Tre leggi per salvare la giustizia
Tortura, carceri e droghe: tre proposte di legge di iniziativa popolare per salvare l’Italia dalla condizione di illegalità internazionale e costituzionale, e superare così l’immobilismo della politica, incapace di agire oltre il proprio tornaconto elettorale. A redigerle e depositarle ieri in Cassazione è stato un gruppo di 19 associazioni e organizzazioni, tra cui Antigone, Arci, Giuristi democratici, Cgil, Cnca, Forum droghe e l’Unione delle camere penali (Ucp). Occorrerà raccogliere 50 mila firme in sei mesi per presentare i testi di legge in Parlamento e attendere l’avvio dell’iter.

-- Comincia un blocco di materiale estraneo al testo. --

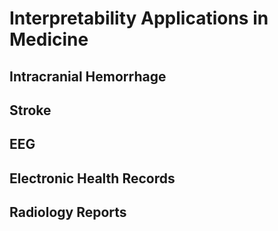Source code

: Interpretability Applications in Medicine
===============================================================================

Intracranial Hemorrhage
-------------------------------------------------------------------------------

Stroke
-------------------------------------------------------------------------------

EEG
-------------------------------------------------------------------------------

Electronic Health Records
-------------------------------------------------------------------------------

Radiology Reports
-------------------------------------------------------------------------------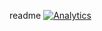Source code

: readme
[![Analytics](https://ga-beacon.appspot.com/UA-91308638-2github.com/ThibaultGROUEIX/KernelMethods_mva/README?pixel)](https://github.com/ThibaultGROUEIX/KernelMethods_mva/)
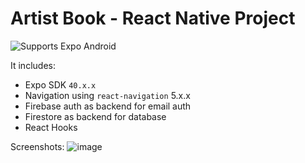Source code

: # Artist Book - React Native Project

<p>  
  <!-- Android -->
  <img alt="Supports Expo Android" longdesc="Supports Expo Android" src="https://img.shields.io/badge/Android-4630EB.svg?style=flat-square&logo=ANDROID&labelColor=A4C639&logoColor=fff" />  
</p>

It includes:

-   Expo SDK `40.x.x`
-   Navigation using `react-navigation` 5.x.x
-   Firebase auth as backend for email auth
-   Firestore as backend for database
-   React Hooks

Screenshots:
![image](https://user-images.githubusercontent.com/26329143/128927268-144fb2a2-84d3-49d5-905d-a89b204a28da.png)
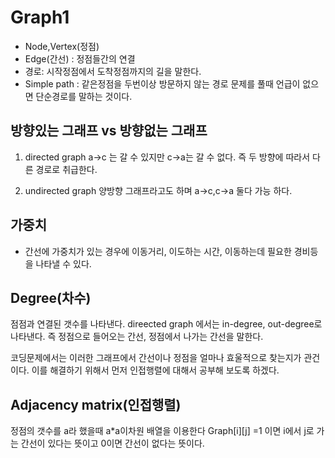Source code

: # Graph1
- Node,Vertex(정점)
- Edge(간선) : 정점들간의 연결
- 경로: 시작정점에서 도착정점까지의 길을 말한다. 
- Simple path : 같은정점을 두번이상 방문하지 않는 경로
    문제를 풀때 언급이 없으면 단순경로를 말하는 것이다. 

## 방향있는 그래프 vs  방향없는 그래프 
1. directed graph
a->c 는 갈 수 있지만 c->a는 갈 수 없다. 
즉 두 방향에 따라서 다른 경로로 취급한다.  

2. undirected graph
양방향 그래프라고도 하며 a->c,c->a 둘다 가능 하다. 


## 가중치
- 간선에 가중치가 있는 경우에 이동거리, 이도하는 시간, 이동하는데 필요한 경비등을 나타낼 수 있다. 

## Degree(차수)
점점과 연결된 갯수를 나타낸다. 
direected graph 에서는 in-degree, out-degree로 나타낸다. 즉 정점으로 들어오는 간선, 정점에서 나가는 간선을 말한다. 

코딩문제에서는 이러한 그래프에서 간선이나 정점을 얼마나 효울적으로 찾는지가 관건이다. 이를 해결하기 위해서 먼저 인접행렬에 대해서 공부해 보도록 하겠다.
 
 ## Adjacency matrix(인접행렬)
 정점의 갯수를 a라 했을때 a*a이차원 배열을 이용한다 
 Graph[i][j] =1 이면 i에서 j로 가는 간선이 있다는 뜻이고 0이면 간선이 없다는 뜻이다.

Tre temi fondamentali per recuperare credibilità nel mondo e per evitare altre condanne della Corte europea dei diritti umani come quella dell’8 gennaio scorso che ci impone riforme «strutturali» nell’ambito penale e penitenziario. A cominciare dall’introduzione del reato di tortura nel nostro codice penale con la formulazione di una fattispecie identica a quella prevista dal testo della convenzione Onu ratificata dall’Italia. Per ridurre l’affollamento penitenziario si propone, poi, l’abolizione del reato di clandestinità , la riforma drastica della legge Cirielli, numero chiuso nelle carceri, liste d’attesa per i condannati, diversificazione delle sanzioni penali, istituzione del garante nazionale dei detenuti e altre riforme per rendere la detenzione in carcere davvero l’extrema ratio. E infine la modifica del testo unico sulle droghe, con il «superamento del paradigma punitivo della legge Fini-Giovanardi»: depenalizzazione del consumo e della coltivazione di marijuana a uso personale e terapeutico, e differenziazione delle sostanze.
Tre proposte tutto sommato «moderate»: l’Ucp si sarebbe spinta oltre, come racconta il presidente Valerio Spigarelli, intervenendo anche sull’obbligatorietà dell’azione penale, sulla responsabilità civile dei giudici e sulla separazione della carriere. Per superare quel modello di zero tollerance importato dagli Stati uniti pre Obama.